Following the kiss, the couple just stood there staring at each other. Finally, Lucy said, “You’re the director. You’re supposed to say ‘cut.’” “I know,” Desi said. “Cut, goddam it!”

Ball filed for divorce the next day. A worn-out Arnaz soon left show business almost totally, turning his attention to raising horses, maintaining his real estate portfolio, and drinking and gambling with his new wife. Ball also remarried, and continued as TV’s premier comedienne in a series of TV shows.
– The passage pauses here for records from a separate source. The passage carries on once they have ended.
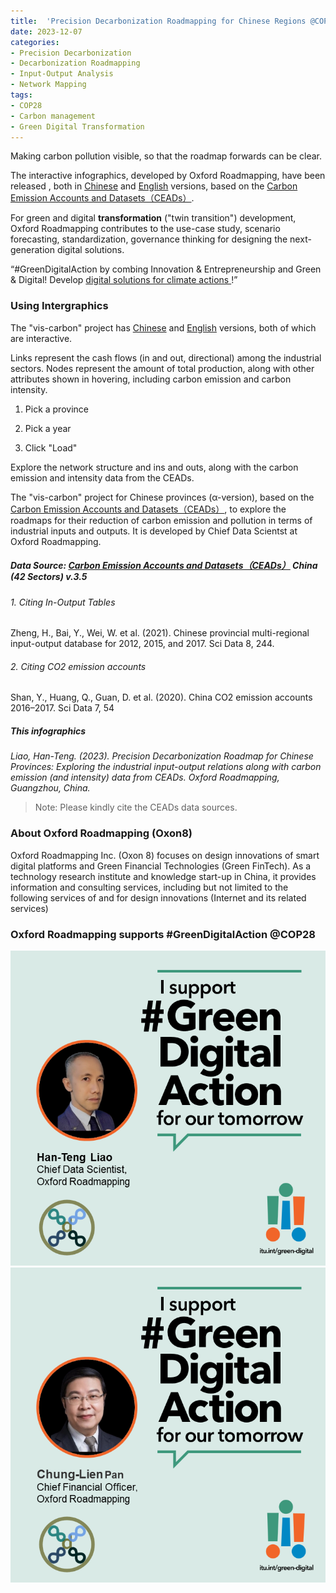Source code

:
 ```yaml
---
title:  'Precision Decarbonization Roadmapping for Chinese Regions @COP28'
date: 2023-12-07
categories:
- Precision Decarbonization
- Decarbonization Roadmapping
- Input-Output Analysis
- Network Mapping
tags:
- COP28
- Carbon management
- Green Digital Transformation
---
```


Making carbon pollution visible, so that the roadmap forwards can be clear.

The interactive infographics, developed by Oxford Roadmapping, have been released , both in [Chinese](https://oxfordroadmap.github.io/vis-carbon/index.zh-hans.html) and [English](https://oxfordroadmap.github.io/vis-carbon/index.en.html)
versions, based on the [Carbon Emission Accounts and Datasets（CEADs）](https://www.ceads.net.cn/).

For <span class="highlight-container highlight-green"><span class="highlight">green</span></span><span class="highlight-container highlight-yellow"> and <span class="highlight">digital</span></span> **transformation** 
("twin transition") development, Oxford Roadmapping contributes to the use-case study, scenario forecasting, standardization, governance thinking for designing the next-generation digital solutions.

“#GreenDigitalAction  by combing Innovation & Entrepreneurship and Green & Digital!  Develop [digital solutions for climate actions ](https://oxon8.netlify.app/post/2023-11-27-itu-green-digital-action/)!”

<!--more-->

### Using Intergraphics

The "vis-carbon" project has  [Chinese](https://oxfordroadmap.github.io/vis-carbon/index.zh-hans.html) and [English](https://oxfordroadmap.github.io/vis-carbon/index.en.html)
versions, both of which are interactive. 

Links represent the cash flows (in and out, directional) among the industrial sectors.  Nodes represent the amount of total production, along with other attributes shown in hovering, including carbon emission and carbon intensity.  

1. Pick a province

2. Pick a year

3. Click "Load"


Explore the network structure and ins and outs, along with the carbon emission and intensity data from the CEADs.

The "vis-carbon" project for Chinese provinces (α-version), based on the [Carbon Emission Accounts and Datasets（CEADs）](https://www.ceads.net.cn/), to explore the roadmaps for their reduction of carbon emission and pollution in terms of industrial inputs and outputs.  It is developed by Chief Data Scientst at Oxford Roadmapping.

##### Data Source:  [Carbon Emission Accounts and Datasets（CEADs）](https://www.ceads.net.cn/) China (42 Sectors) v.3.5

###### 1\. Citing In-Output Tables

Zheng, H., Bai, Y., Wei, W. et al. (2021). Chinese provincial multi-regional input-output database for 2012, 2015, and 2017. Sci Data 8, 244.

###### 2\. Citing CO2 emission accounts 

Shan, Y., Huang, Q., Guan, D. et al. (2020). China CO2 emission accounts 2016–2017. Sci Data 7, 54

##### This infographics

<cite>Liao, Han-Teng. (2023).  Precision Decarbonization Roadmap for Chinese Provinces: Exploring the industrial input-output relations along with carbon emission (and intensity) data from CEADs. Oxford Roadmapping, Guangzhou, China. </cite>

> Note: Please kindly cite the CEADs data sources. 


### About Oxford Roadmapping (Oxon8)

Oxford Roadmapping Inc. (Oxon 8) focuses on design innovations of smart digital platforms and Green Financial Technologies (Green FinTech). As a technology research institute and knowledge start-up in China, it provides information and consulting services, including but not limited to the following services of and for design innovations (Internet and its related services) 

### Oxford Roadmapping supports #GreenDigitalAction @COP28

![HTL-GreenDigitalAction.png](HTL-GreenDigitalAction.png)
![CLP-GreenDigitalAction.png](CLP-GreenDigitalAction.png)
Still, they remained close over the years. In the mid-1980s, after Arnaz was diagnosed with cancer, he and Ball would speak several times a day on the phone. But Arnaz, bald and frail, refused to see his ex-wife, embarrassed of his appearance—until shortly before he died in 1986. As Harris writes:

When Lucy heard that the priests had been alerted, she drove to Del Mar anyway, hoping that Desi would relent. No luck. He would only talk to her through the closed door of his bedroom. Lucy screamed and hollered and finally got her way…She stayed for several hours. What they chatted and perhaps laughed about is unknown, but Lucy and Desi had played their final scene together.